Samchung re-education camp | |
Location: | Yeoncheon, Gyeonggi Province, South Korea |
Coordinates: | 38.1°N 132°W |
Operated By: | Government of South Korea |
In Operation: | 1980–1981 |
Inmates: | 60,000–100,000+ (peak) |
Killed: | at least 339 [1] |
Type: | Indoctrination camps, labor camps |
Samchung re-education camp | |
Hangul: | 삼청교육대 |
Hanja: | 三清教育隊 |
Rr: | Samcheong Gyoyukdae |
Mr: | Samchung Kyoyuktae |
The Samchung re-education camp was a South Korean concentration camp set up during the early 1980s under the rule of military dictator Chun Doo-hwan. More than 60,000 people—with estimates up to almost 100,000 people, many of them innocent civilians—were arrested without warrants and faced violent treatment in such camps. The camp was located in Yeoncheon, Gyeonggi Province.[2] [3]

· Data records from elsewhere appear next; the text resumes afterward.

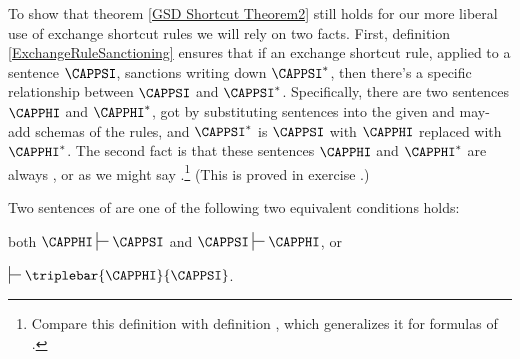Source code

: To show that theorem \ref{GSD Shortcut Theorem2} still holds for our more liberal use of exchange shortcut rules we will rely on two facts. 
First, definition \ref{ExchangeRuleSanctioning} ensures that if an exchange shortcut rule, applied to a sentence $\CAPPSI$, sanctions writing down $\CAPPSI^*$, then there's a specific relationship between $\CAPPSI$ and $\CAPPSI^*$. 
Specifically, there are two sentences $\CAPPHI$ and $\CAPPHI^*$, got by substituting sentences into the given and may-add schemas of the rules, and $\CAPPSI^*$ is $\CAPPSI$ with $\CAPPHI$ replaced with $\CAPPHI^*$. 
The second fact is that these sentences $\CAPPHI$ and $\CAPPHI^*$ are always , or as we might say .\footnote{Compare 
this definition with definition , which generalizes it for formulas of \GQL{}.} 
(This is proved in exercise .)
\begin{majorILnc}{}
Two sentences of \GSL{} are  \Iff one of the following two equivalent conditions holds:
\begin{cenumerate}
\item both $\CAPPHI\sststile{}{}\CAPPSI$ and $\CAPPSI\sststile{}{}\CAPPHI$, or
\item $\sststile{}{}\triplebar{\CAPPHI}{\CAPPSI}$.
\end{cenumerate}
\end{majorILnc}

In August 1980, under the South Korean military junta, Samchung served as a prison camp for critics of the new military regime and people considered to be a "social ill".[4] This included participants of the notable Gwangju Uprising.[2]
Within a span of six months, more than 40,000 people, many of whom had clean criminal records, were forced into hard labor or faced physical violence by the military, with some of them dying due to ill-treatment.[5]
There were four categories in the camp, A, B, C and D. Each letter corresponded to the severity of treatment an interned person would receive in the camp, with A being the most severe and D the least.[4]